Les arbres offrent cependant une solution importante. En plus d'absorber le dioxyde de carbone, ils fournissent de l'ombre, empêchent l'érosion des sols et améliorent également leur fertilité. Ils peuvent aussi offrir des sources alternatives de nourriture, de sorte que lorsque les récoltes habituelles sont mauvaises, les agriculteurs peuvent toujours manger ou vendre les fruits, les noix ou les graines de leurs arbres.

© IOC/Christophe Moratal

Q. En quoi consiste réellement le projet de forêt olympique ?

D'une part, il s'agit de planter des arbres pour éliminer 200 000 tonnes d'équivalent dioxyde de carbone (CO2e) de l'atmosphère sur une période de 25 ans. Cela signifie que le CIO éliminera plus d'émissions de carbone de l'atmosphère qu'il n'en émet.

Nous étudions également la manière dont le projet pourrait être élargi pour éliminer 600 000 tonnes supplémentaires sur une période similaire.

Mais il est évident que ce projet est bien plus que cela. En restaurant les forêts et les terres agricoles dégradées, le projet génère également de nouveaux revenus pour les communautés locales.

Il le fait de plusieurs façons. Certains arbres sont plantés pour restaurer les terres dégradées et renforcer la fertilité et la résilience des sols. C'est ce que nous appelons la "plantation d'enrichissement". Cette technique aide le sol à retenir plus d'eau et fournit un habitat vital aux animaux. Dans le même temps, nous planterons davantage d'arbres pour produire des fruits, des noix et des graines, lesquels pourront être consommés.

Parce que nous voulons que cette forêt résiste à l'épreuve du temps, nous passons énormément de temps à travailler avec les communautés locales. Ces dernières veulent ce projet parce qu'elles en comprennent les avantages, mais nous travaillons avec elles pour introduire des techniques agricoles nouvelles et alternatives. Nous œuvrons également avec des entreprises locales qui peuvent contribuer à la réalisation de ce projet, par exemple en produisant et en prenant soin des jeunes arbres jusqu'à ce qu'ils soient prêts à être plantés.

Vous serez peut-être surpris d'apprendre que nous cherchons également à attirer davantage d'animaux sauvages dans les régions concernées. C'est pourquoi nous discutons avec la Royal Society for the Protection of Birds (RSPB) du Royaume-Uni et ses partenaires au Sénégal, l'association Nature-Communications-Développement (NCD).
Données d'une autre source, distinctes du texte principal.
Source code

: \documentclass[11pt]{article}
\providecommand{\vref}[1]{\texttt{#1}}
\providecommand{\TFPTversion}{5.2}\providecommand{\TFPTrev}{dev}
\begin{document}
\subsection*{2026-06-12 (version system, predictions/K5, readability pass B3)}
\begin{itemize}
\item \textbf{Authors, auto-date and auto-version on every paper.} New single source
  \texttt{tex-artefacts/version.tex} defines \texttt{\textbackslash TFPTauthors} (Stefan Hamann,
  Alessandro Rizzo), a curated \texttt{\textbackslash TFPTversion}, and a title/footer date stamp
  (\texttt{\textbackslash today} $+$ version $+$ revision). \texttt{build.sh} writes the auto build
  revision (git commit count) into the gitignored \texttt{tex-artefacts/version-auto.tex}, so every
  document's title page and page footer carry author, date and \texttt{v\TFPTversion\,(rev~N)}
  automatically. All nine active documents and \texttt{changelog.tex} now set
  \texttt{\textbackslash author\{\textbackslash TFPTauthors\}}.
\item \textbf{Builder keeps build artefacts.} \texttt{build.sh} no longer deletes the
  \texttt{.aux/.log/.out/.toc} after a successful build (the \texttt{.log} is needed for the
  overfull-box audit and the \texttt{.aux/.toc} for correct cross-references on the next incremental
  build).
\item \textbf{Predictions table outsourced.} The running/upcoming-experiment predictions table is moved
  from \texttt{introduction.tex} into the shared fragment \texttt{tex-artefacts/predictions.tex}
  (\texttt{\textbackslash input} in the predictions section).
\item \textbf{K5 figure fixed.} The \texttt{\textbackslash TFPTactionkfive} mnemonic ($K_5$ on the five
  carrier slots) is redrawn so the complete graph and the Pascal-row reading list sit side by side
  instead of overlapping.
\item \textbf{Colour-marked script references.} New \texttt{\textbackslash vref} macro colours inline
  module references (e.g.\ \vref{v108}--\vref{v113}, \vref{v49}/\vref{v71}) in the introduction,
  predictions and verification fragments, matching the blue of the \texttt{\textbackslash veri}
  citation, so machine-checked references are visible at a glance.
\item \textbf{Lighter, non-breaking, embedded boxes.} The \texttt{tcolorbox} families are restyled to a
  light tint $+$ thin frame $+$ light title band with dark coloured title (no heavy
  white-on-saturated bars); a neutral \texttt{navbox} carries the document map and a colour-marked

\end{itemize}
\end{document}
Nous essayons de voir comment nous pouvons travailler à leurs côtés.

Q. Comment décidez-vous de l'endroit où vous allez faire les plantations d'arbres ?
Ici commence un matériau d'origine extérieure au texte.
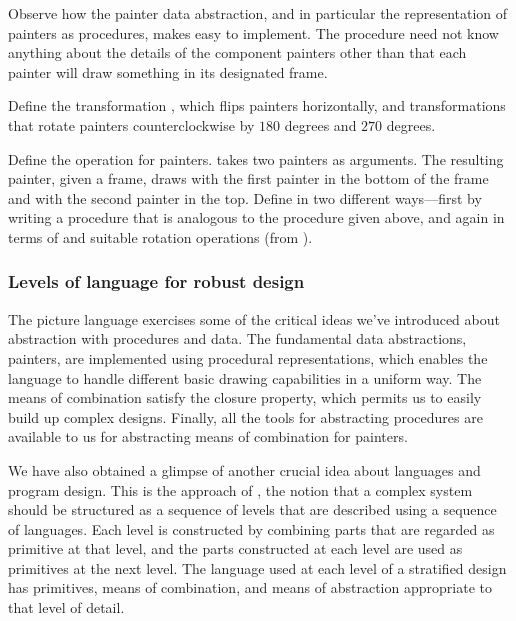 Observe how the painter data abstraction, and in particular the representation of painters as procedures, makes  easy to implement.
The  procedure need not know anything about the details of the component painters other than that each painter will draw something in its designated frame.

\begin{exercise}
	\label{Exercise 2.50}
	Define the transformation , which flips painters horizontally, and transformations that rotate painters counterclockwise by \( 180 \) degrees and \( 270 \) degrees.
\end{exercise}



\begin{exercise}
	\label{Exercise 2.51}
	Define the  operation for painters.
	 takes two painters as arguments.
	The resulting painter, given a frame, draws with the first painter in the bottom of the frame and with the second painter in the top.
	Define  in two different ways---first by writing a procedure that is analogous to the  procedure given above, and again in terms of  and suitable rotation operations (from ).
\end{exercise}



\subsubsection*{Levels of language for robust design}

The picture language exercises some of the critical ideas we’ve introduced about abstraction with procedures and data.
The fundamental data abstractions, painters, are implemented using procedural representations, which enables the language to handle different basic drawing capabilities in a uniform way.
The means of combination satisfy the closure property, which permits us to easily build up complex designs.
Finally, all the tools for abstracting procedures are available to us for abstracting means of combination for painters.

We have also obtained a glimpse of another crucial idea about languages and program design.
This is the approach of , the notion that a complex system should be structured as a sequence of levels that are described using a sequence of languages.
Each level is constructed by combining parts that are regarded as primitive at that level, and the parts constructed at each level are used as primitives at the next level.
The language used at each level of a stratified design has primitives, means of combination, and means of abstraction appropriate to that level of detail.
Nous planifions ce projet depuis plusieurs années maintenant, en nous engageant d'abord auprès des autorités locales, puis auprès des communautés elles-mêmes. Cela signifie que la préparation de la première plantation d'arbres a été délibérément lente et méthodique. Cela signifie également que nous avons conclu un vaste accord avec les communautés locales portant sur le type d'arbres et le lieu où les planter.
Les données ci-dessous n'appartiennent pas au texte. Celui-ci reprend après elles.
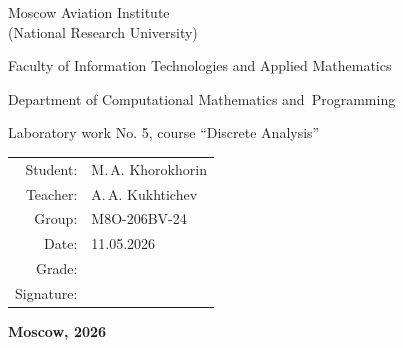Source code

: \begin{titlepage}
\begin{center}
\bfseries

{\Large Moscow Aviation Institute\\ (National Research University)

}

\vspace{48pt}

{\large Faculty of Information Technologies and Applied Mathematics
}

\vspace{36pt}

{\large Department of Computational Mathematics and~Programming

}

\vspace{48pt}

Laboratory work No. 5, course \enquote{Discrete Analysis}

\end{center}

\vspace{72pt}

\begin{flushright}
\begin{tabular}{rl}
Student: & M.\,A. Khorokhorin \\
Teacher: & A.\,A. Kukhtichev \\
Group: & M8O-206BV-24 \\
Date: & 11.05.2026 \\
Grade: & \\
Signature: & \\
\end{tabular}
\end{flushright}

\vfill

\begin{center}
\bfseries
Moscow, 2026
\end{center}
\end{titlepage}

\pagebreak
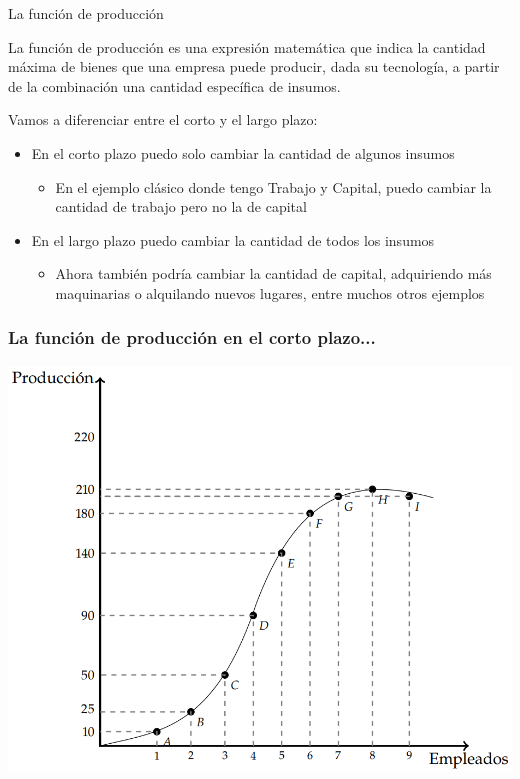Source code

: \documentclass{beamer}
\begin{document}
\begin{frame}{La función de producción}
    \begin{boxA}
        \begin{center}
            La función de producción es una expresión matemática que indica la cantidad máxima de bienes que una empresa puede producir, dada su tecnología, a partir de la combinación una cantidad específica de insumos.
        \end{center}
    \end{boxA}
    Vamos a diferenciar entre el corto y el largo plazo:
    \begin{itemize}
        \item En el corto plazo puedo solo cambiar la cantidad de algunos insumos
        \begin{itemize}
            \item En el ejemplo clásico donde tengo Trabajo y Capital, puedo cambiar la cantidad de trabajo pero no la de capital
        \end{itemize}
        \item En el largo plazo puedo cambiar la cantidad de todos los insumos
        \begin{itemize}
            \item Ahora también podría cambiar la cantidad de capital, adquiriendo más maquinarias o alquilando nuevos lugares, entre muchos otros ejemplos
        \end{itemize}
    \end{itemize}
\end{frame}

\begin{frame}
\frametitle{La función de producción en el corto plazo...}
\centering
\includegraphics[scale=0.5]{../Figures/C12.1.png}
\end{frame}
\end{document}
Les sites ont été sélectionnés en fonction de l'intérêt manifesté par les diverses communautés, des connaissances scientifiques et de notre expérience de la plantation d'arbres sur tout le continent [africain]. Ensemble, nous avons identifié un total de 1 860 hectares pour la plantation d'arbres dans les deux pays, dont 1 600 hectares de plantation d'enrichissement et 260 hectares d'agroforesterie.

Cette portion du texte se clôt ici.